I loved finding just the right quote or prayer for each person. Every flag was like a little embrace or reminder, a wink or nod. I strung them on jute cord so they could be hung outdoors to move in the air. Sitting at my sewing machine I considered what I really thought about the nature of prayer. What is it about the speaking, thinking or writing down of an idea that comforts us when anxious, encourages us when discouraged, or guides us when confused? What is it about prayer, something that is essentially composed of weightless air, thought and intention that can sustain a spirit or hope? What is a prayer? Is it positive thinking? Is it a form of meditation? Is it a conversation with the divine? Is it an opening of our hearts, an unveiling of our truest self to our deepest self? Is it a nod in the general direction of mystery? The substance of prayer is as elusive as thought itself – but whatever it is, whatever its nature, it seems to help.

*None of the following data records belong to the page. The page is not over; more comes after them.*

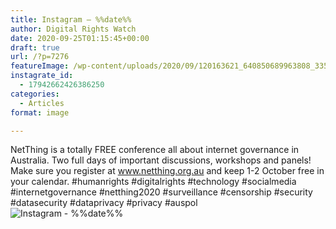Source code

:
 ```yaml
---
title: Instagram – %%date%%
author: Digital Rights Watch
date: 2020-09-25T01:15:45+00:00
draft: true
url: /?p=7276
featureImage: /wp-content/uploads/2020/09/120163621_640850689963808_3358048382914641786_n.jpg
instagrate_id:
  - 17942662426386250
categories:
  - Articles
format: image

---
```

NetThing is a totally FREE conference all about internet governance in Australia. Two full days of important discussions, workshops and panels! Make sure you register at www.netthing.org.au and keep 1-2 October free in your calendar. #humanrights #digitalrights #technology #socialmedia #internetgovernance #netthing2020 #surveillance #censorship #security #datasecurity #dataprivacy #privacy #auspol  
<img decoding="async" src="/wp-content/uploads/2020/09/120163621_640850689963808_3358048382914641786_n.jpg" alt="Instagram - %%date%%" />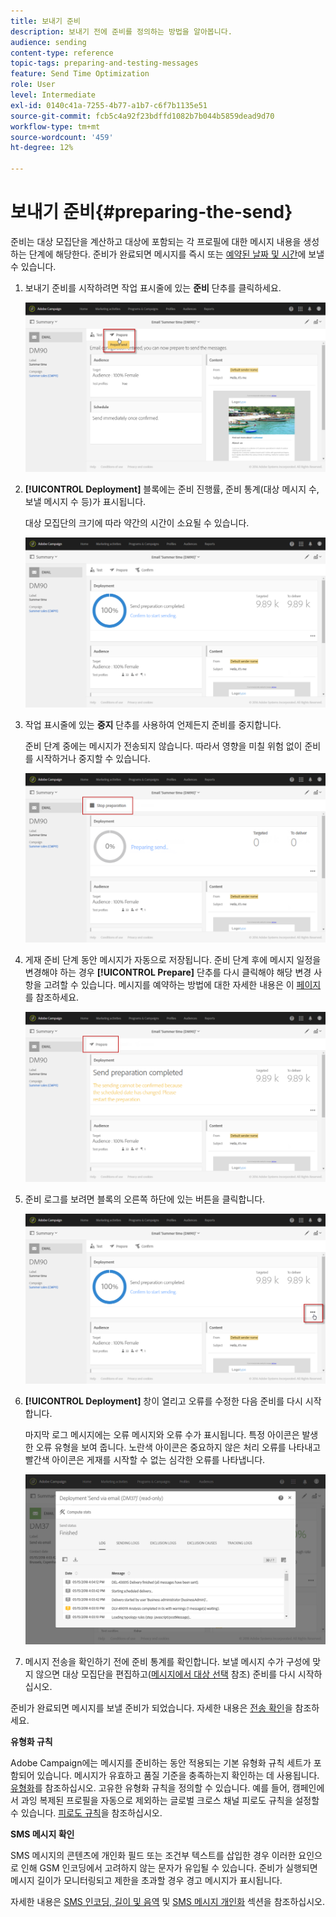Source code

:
 ```yaml
---
title: 보내기 준비
description: 보내기 전에 준비를 정의하는 방법을 알아봅니다.
audience: sending
content-type: reference
topic-tags: preparing-and-testing-messages
feature: Send Time Optimization
role: User
level: Intermediate
exl-id: 0140c41a-7255-4b77-a1b7-c6f7b1135e51
source-git-commit: fcb5c4a92f23bdffd1082b7b044b5859dead9d70
workflow-type: tm+mt
source-wordcount: '459'
ht-degree: 12%

---
```


# 보내기 준비{#preparing-the-send}

준비는 대상 모집단을 계산하고 대상에 포함되는 각 프로필에 대한 메시지 내용을 생성하는 단계에 해당한다. 준비가 완료되면 메시지를 즉시 또는 [예약된 날짜 및 시간](../../sending/using/about-scheduling-messages.md)에 보낼 수 있습니다.

1. 보내기 준비를 시작하려면 작업 표시줄에 있는 **준비** 단추를 클릭하세요.

   ![](assets/preparing_delivery_2.png)

1. **[!UICONTROL Deployment]** 블록에는 준비 진행률, 준비 통계(대상 메시지 수, 보낼 메시지 수 등)가 표시됩니다.

   대상 모집단의 크기에 따라 약간의 시간이 소요될 수 있습니다.

   ![](assets/preparing_delivery.png)

1. 작업 표시줄에 있는 **중지** 단추를 사용하여 언제든지 준비를 중지합니다.

   준비 단계 중에는 메시지가 전송되지 않습니다. 따라서 영향을 미칠 위험 없이 준비를 시작하거나 중지할 수 있습니다.

   ![](assets/preparing_delivery_6.png)

1. 게재 준비 단계 동안 메시지가 자동으로 저장됩니다. 준비 단계 후에 메시지 일정을 변경해야 하는 경우 **[!UICONTROL Prepare]** 단추를 다시 클릭해야 해당 변경 사항을 고려할 수 있습니다. 메시지를 예약하는 방법에 대한 자세한 내용은 이 [페이지](../../sending/using/about-scheduling-messages.md)를 참조하세요.

   ![](assets/preparing_delivery_5.png)

1. 준비 로그를 보려면 블록의 오른쪽 하단에 있는 버튼을 클릭합니다.

   ![](assets/preparing_delivery_4.png)

1. **[!UICONTROL Deployment]** 창이 열리고 오류를 수정한 다음 준비를 다시 시작합니다.

   마지막 로그 메시지에는 오류 메시지와 오류 수가 표시됩니다. 특정 아이콘은 발생한 오류 유형을 보여 줍니다. 노란색 아이콘은 중요하지 않은 처리 오류를 나타내고 빨간색 아이콘은 게재를 시작할 수 없는 심각한 오류를 나타냅니다.

   ![](assets/preparing_delivery_3.png)

1. 메시지 전송을 확인하기 전에 준비 통계를 확인합니다. 보낼 메시지 수가 구성에 맞지 않으면 대상 모집단을 편집하고([메시지에서 대상 선택](../../audiences/using/selecting-an-audience-in-a-message.md) 참조) 준비를 다시 시작하십시오.

준비가 완료되면 메시지를 보낼 준비가 되었습니다. 자세한 내용은 [전송 확인](../../sending/using/confirming-the-send.md)을 참조하세요.

**유형화 규칙**

Adobe Campaign에는 메시지를 준비하는 동안 적용되는 기본 유형화 규칙 세트가 포함되어 있습니다. 메시지가 유효하고 품질 기준을 충족하는지 확인하는 데 사용됩니다. [유형화](../../sending/using/about-typology-rules.md)를 참조하십시오. 고유한 유형화 규칙을 정의할 수 있습니다. 예를 들어, 캠페인에서 과잉 복제된 프로필을 자동으로 제외하는 글로벌 크로스 채널 피로도 규칙을 설정할 수 있습니다. [피로도 규칙](../../sending/using/fatigue-rules.md)을 참조하십시오.

**SMS 메시지 확인**

SMS 메시지의 콘텐츠에 개인화 필드 또는 조건부 텍스트를 삽입한 경우 이러한 요인으로 인해 GSM 인코딩에서 고려하지 않는 문자가 유입될 수 있습니다. 준비가 실행되면 메시지 길이가 모니터링되고 제한을 초과할 경우 경고 메시지가 표시됩니다.

자세한 내용은 [SMS 인코딩, 길이 및 음역](../../administration/using/configuring-sms-channel.md#sms-encoding--length-and-transliteration) 및 [SMS 메시지 개인화](../../channels/using/personalizing-sms-messages.md) 섹션을 참조하십시오.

I’m a little bit careful about telling someone that I am saying prayers on their behalf. Honestly, for some people the word “prayer” can be loaded. It conjures images and memories of a form of religion that has disappointed or deeply wounded them. But I decided to put my usual caution aside and create for each person a set of flags with specific text to let them know how much they were cherished. I wanted to create flags there were as unique as the individual and let them know I was holding them in sacred regard. All the flags were created with fine words, good thoughts and humble prayers that hopefully would spill into the air and infuse the world around them, affirming that wherever they walked it was holy space. We know in theory that others are thinking and hoping for our well-being but sometimes it's good to be reminded of that physically. You can touch a flag, you can smell the fabric, and it can brush across your face like an unseen wing. It is both the spiritual and physical presence of prayers. Just knowing that someone is gathering hope and light for your benefit can be healing. It helps.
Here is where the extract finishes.